Снова пришлось вспомнить токарное ремесло, почти забытое за три года секретарства (сначала он поступил на завод Штолле за Бутырской заставой, потом перешел с помощью Г.М.Кржижановского в Сокольнический трамвайный парк)[107]. Москва не сулила ему прежних возможностей и масштабов общественной деятельности. Слабые профсоюзы объединяли здесь небольшое число рабочих, профсоюз металлистов был закрыт еще в июле 1907 г. Кроме попыток поддержать существование уцелевших профсоюзов, работа местных социал-демократов распространялась на кооперативы и культурно-просветительные общества, также крайне малочисленные. Преобладали среди московских рабочих тесно связанные с деревней текстильщики. Реакция здесь казалась особенно безысходной.

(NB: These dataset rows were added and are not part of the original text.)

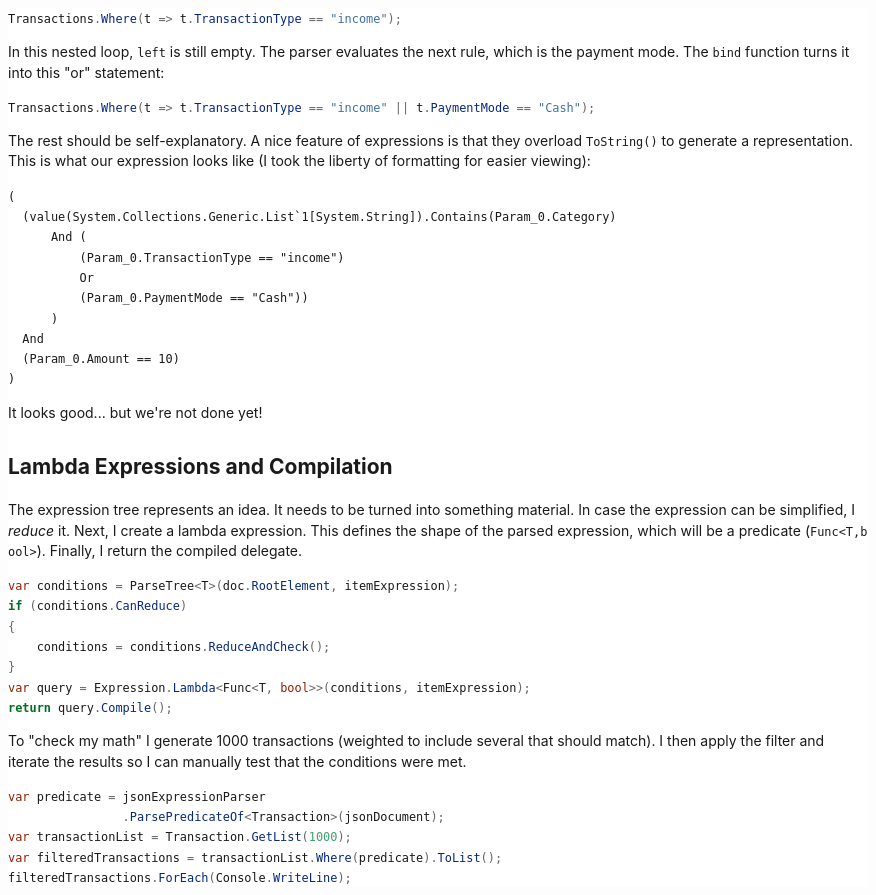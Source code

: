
 ```csharp
Transactions.Where(t => t.TransactionType == "income");
```

In this nested loop, `left` is still empty. The parser evaluates the next rule, which is the payment mode. The `bind` function turns it into this "or" statement:

```csharp
Transactions.Where(t => t.TransactionType == "income" || t.PaymentMode == "Cash");
```

The rest should be self-explanatory. A nice feature of expressions is that they overload `ToString()` to generate a representation. This is what our expression looks like (I took the liberty of formatting for easier viewing):

```text
(
  (value(System.Collections.Generic.List`1[System.String]).Contains(Param_0.Category)
      And (
          (Param_0.TransactionType == "income")
          Or
          (Param_0.PaymentMode == "Cash"))
      )
  And
  (Param_0.Amount == 10)
)
```

It looks good... but we're not done yet!

## Lambda Expressions and Compilation

The expression tree represents an idea. It needs to be turned into something material. In case the expression can be simplified, I _reduce_ it. Next, I create a lambda expression. This defines the shape of the parsed expression, which will be a predicate (`Func<T,bool>`). Finally, I return the compiled delegate.

```csharp
var conditions = ParseTree<T>(doc.RootElement, itemExpression);
if (conditions.CanReduce)
{
    conditions = conditions.ReduceAndCheck();
}
var query = Expression.Lambda<Func<T, bool>>(conditions, itemExpression);
return query.Compile();
```

To "check my math" I generate 1000 transactions (weighted to include several that should match). I then apply the filter and iterate the results so I can manually test that the conditions were met.

```csharp
var predicate = jsonExpressionParser
                .ParsePredicateOf<Transaction>(jsonDocument);
var transactionList = Transaction.GetList(1000);
var filteredTransactions = transactionList.Where(predicate).ToList();
filteredTransactions.ForEach(Console.WriteLine);
```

Единственной отдушиной была возможность пополнить знания. Он запомнил лестные спора, сказанные ему в Петербурге социал-демократкой Кувшинской, — «Товарищ Роман, учитесь, Ваше будущее впереди», и теперь поступил на вечерние курсы по истории в недавно открытом народном университете имени Шанявского и на курсы по кооперации. Здесь он познакомился со многими социал-демократами-москвичами, в том числе с Валерианом Плетневым.
Один из сторонников ликвидаторства как-то бросил фразу: «Рабочим в подполье невмоготу!» Настроение Малиновского эта фраза выражала как нельзя лучше. Не потому, что он был убежденным ликвидатором», а просто в силу особенностей личного, преимущественно легального опыта. С легальностью связывал он и свои честолюбивые устремления, заторможенные высылкой из столицы.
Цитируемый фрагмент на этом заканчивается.